Question

TPW, a calendar year taxpayer, sold land with a $544,000 tax basis for $795,000 in February....

TPW, a calendar year taxpayer, sold land with a $544,000 tax basis for $795,000 in February. The purchaser paid $84,000 cash at closing and gave TPW an interest-bearing note for the $711,000 remaining price. In August, TPW received a $58,950 payment from the purchaser consisting of a $35,550 principal payment and a $23,400 interest payment. Assume that TPW uses the installment sale method of accounting.

A.Compute the difference between TPW’s book and tax income resulting from the installment sale method.

B.Is this difference favorable or unfavorable?

C.Using a 21 percent tax rate, compute PTR’s deferred tax asset or liability (identify which) resulting from the book/tax difference. Complete this question by entering your answers in the tabs below.

Compute the difference between TPW’s book and tax income resulting from the installment sale method. the nearest whole dollar amount incorrect

Required A=213940 is wrong

Is this difference favorable or unfavorable?

Required B =Favorable

Using a 21 percent tax rate, compute PTR’s deferred tax asset or liability (identify which) resulting from the book/tax difference. (Round gross profit percentage to 2 decimal places, and other intermediate calculations to the nearest whole dollar amount.)

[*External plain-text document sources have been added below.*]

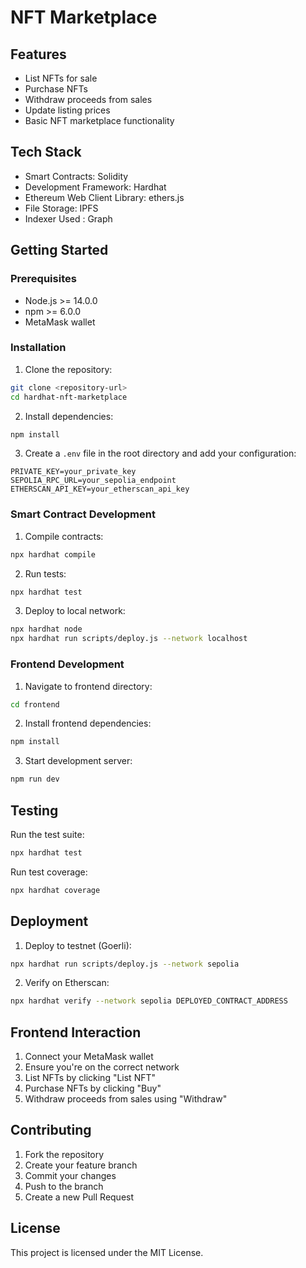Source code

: # NFT Marketplace

## Features

-   List NFTs for sale
-   Purchase NFTs
-   Withdraw proceeds from sales
-   Update listing prices
-   Basic NFT marketplace functionality

## Tech Stack

-   Smart Contracts: Solidity
-   Development Framework: Hardhat
-   Ethereum Web Client Library: ethers.js
-   File Storage: IPFS
-   Indexer Used : Graph

## Getting Started

### Prerequisites

-   Node.js >= 14.0.0
-   npm >= 6.0.0
-   MetaMask wallet

### Installation

1. Clone the repository:

```bash
git clone <repository-url>
cd hardhat-nft-marketplace
```

2. Install dependencies:

```bash
npm install
```

3. Create a `.env` file in the root directory and add your configuration:

```
PRIVATE_KEY=your_private_key
SEPOLIA_RPC_URL=your_sepolia_endpoint
ETHERSCAN_API_KEY=your_etherscan_api_key
```

### Smart Contract Development

1. Compile contracts:

```bash
npx hardhat compile
```

2. Run tests:

```bash
npx hardhat test
```

3. Deploy to local network:

```bash
npx hardhat node
npx hardhat run scripts/deploy.js --network localhost
```

### Frontend Development

1. Navigate to frontend directory:

```bash
cd frontend
```

2. Install frontend dependencies:

```bash
npm install
```

3. Start development server:

```bash
npm run dev
```

## Testing

Run the test suite:

```bash
npx hardhat test
```

Run test coverage:

```bash
npx hardhat coverage
```

## Deployment

1. Deploy to testnet (Goerli):

```bash
npx hardhat run scripts/deploy.js --network sepolia
```

2. Verify on Etherscan:

```bash
npx hardhat verify --network sepolia DEPLOYED_CONTRACT_ADDRESS
```

## Frontend Interaction

1. Connect your MetaMask wallet
2. Ensure you're on the correct network
3. List NFTs by clicking "List NFT"
4. Purchase NFTs by clicking "Buy"
5. Withdraw proceeds from sales using "Withdraw"

## Contributing

1. Fork the repository
2. Create your feature branch
3. Commit your changes
4. Push to the branch
5. Create a new Pull Request

## License

This project is licensed under the MIT License.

Required C =Deferred Liability= is correct but    $53484 is wrong

Homework Answers

Answer #1

A.

Total Consideration = $711,000 + $84,000 = $795,000

Tax basis = $544,000

Gain = $251,000 (as per accounts)

Tax gain using instalment method

Gross margin calculation = Gain/Consideration = $251,000/$795,000 = 31.57%

Total cash received as consideration for land (excluding interest component)

= $84,000 + $35,550

= $119,550

Tax gain = $119,550 x 31.57% = $37,741.935

Difference between Accounts gain and tax gain = $251,000 - $37,741.935 = $213,258.065

(B)

As the gain under tax is lower than the books of account, the difference is favourable

(C)

As the taxable income is lower than the book of accounts income, this results in an Deferred tax liability. There will be future tax liability for the sales made this year.